(Dataset entries)
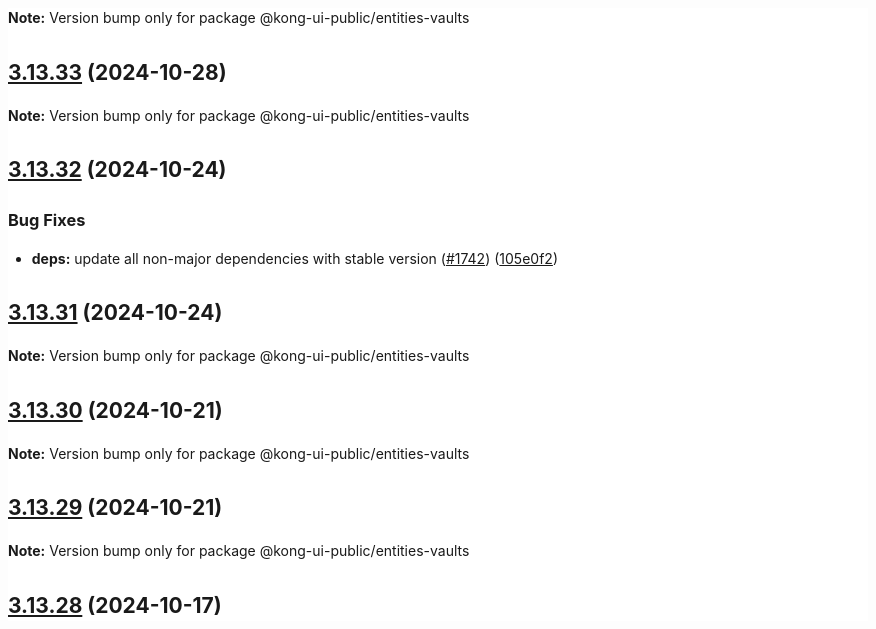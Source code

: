 **Note:** Version bump only for package @kong-ui-public/entities-vaults





## [3.13.33](https://github.com/Kong/public-ui-components/compare/@kong-ui-public/entities-vaults@3.13.32...@kong-ui-public/entities-vaults@3.13.33) (2024-10-28)

**Note:** Version bump only for package @kong-ui-public/entities-vaults





## [3.13.32](https://github.com/Kong/public-ui-components/compare/@kong-ui-public/entities-vaults@3.13.31...@kong-ui-public/entities-vaults@3.13.32) (2024-10-24)


### Bug Fixes

* **deps:** update all non-major dependencies with stable version ([#1742](https://github.com/Kong/public-ui-components/issues/1742)) ([105e0f2](https://github.com/Kong/public-ui-components/commit/105e0f28a2590e3dc35eb5408f9f5e0872a94dcd))





## [3.13.31](https://github.com/Kong/public-ui-components/compare/@kong-ui-public/entities-vaults@3.13.30...@kong-ui-public/entities-vaults@3.13.31) (2024-10-24)

**Note:** Version bump only for package @kong-ui-public/entities-vaults





## [3.13.30](https://github.com/Kong/public-ui-components/compare/@kong-ui-public/entities-vaults@3.13.29...@kong-ui-public/entities-vaults@3.13.30) (2024-10-21)

**Note:** Version bump only for package @kong-ui-public/entities-vaults





## [3.13.29](https://github.com/Kong/public-ui-components/compare/@kong-ui-public/entities-vaults@3.13.28...@kong-ui-public/entities-vaults@3.13.29) (2024-10-21)

**Note:** Version bump only for package @kong-ui-public/entities-vaults





## [3.13.28](https://github.com/Kong/public-ui-components/compare/@kong-ui-public/entities-vaults@3.13.27...@kong-ui-public/entities-vaults@3.13.28) (2024-10-17)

▶ **EXERCISE INSTRUCTIONS**
Repeat the entries above verbatim, but only from the line that has "### Bug Fixes" down to the line that has "update all non-major", inclusive.

▶ **RESPONSE FOR THIS EXERCISE**
### Bug Fixes

* **deps:** update all non-major dependencies with stable version ([#1742](https://github.com/Kong/public-ui-components/issues/1742)) ([105e0f2](https://github.com/Kong/public-ui-components/commit/105e0f28a2590e3dc35eb5408f9f5e0872a94dcd))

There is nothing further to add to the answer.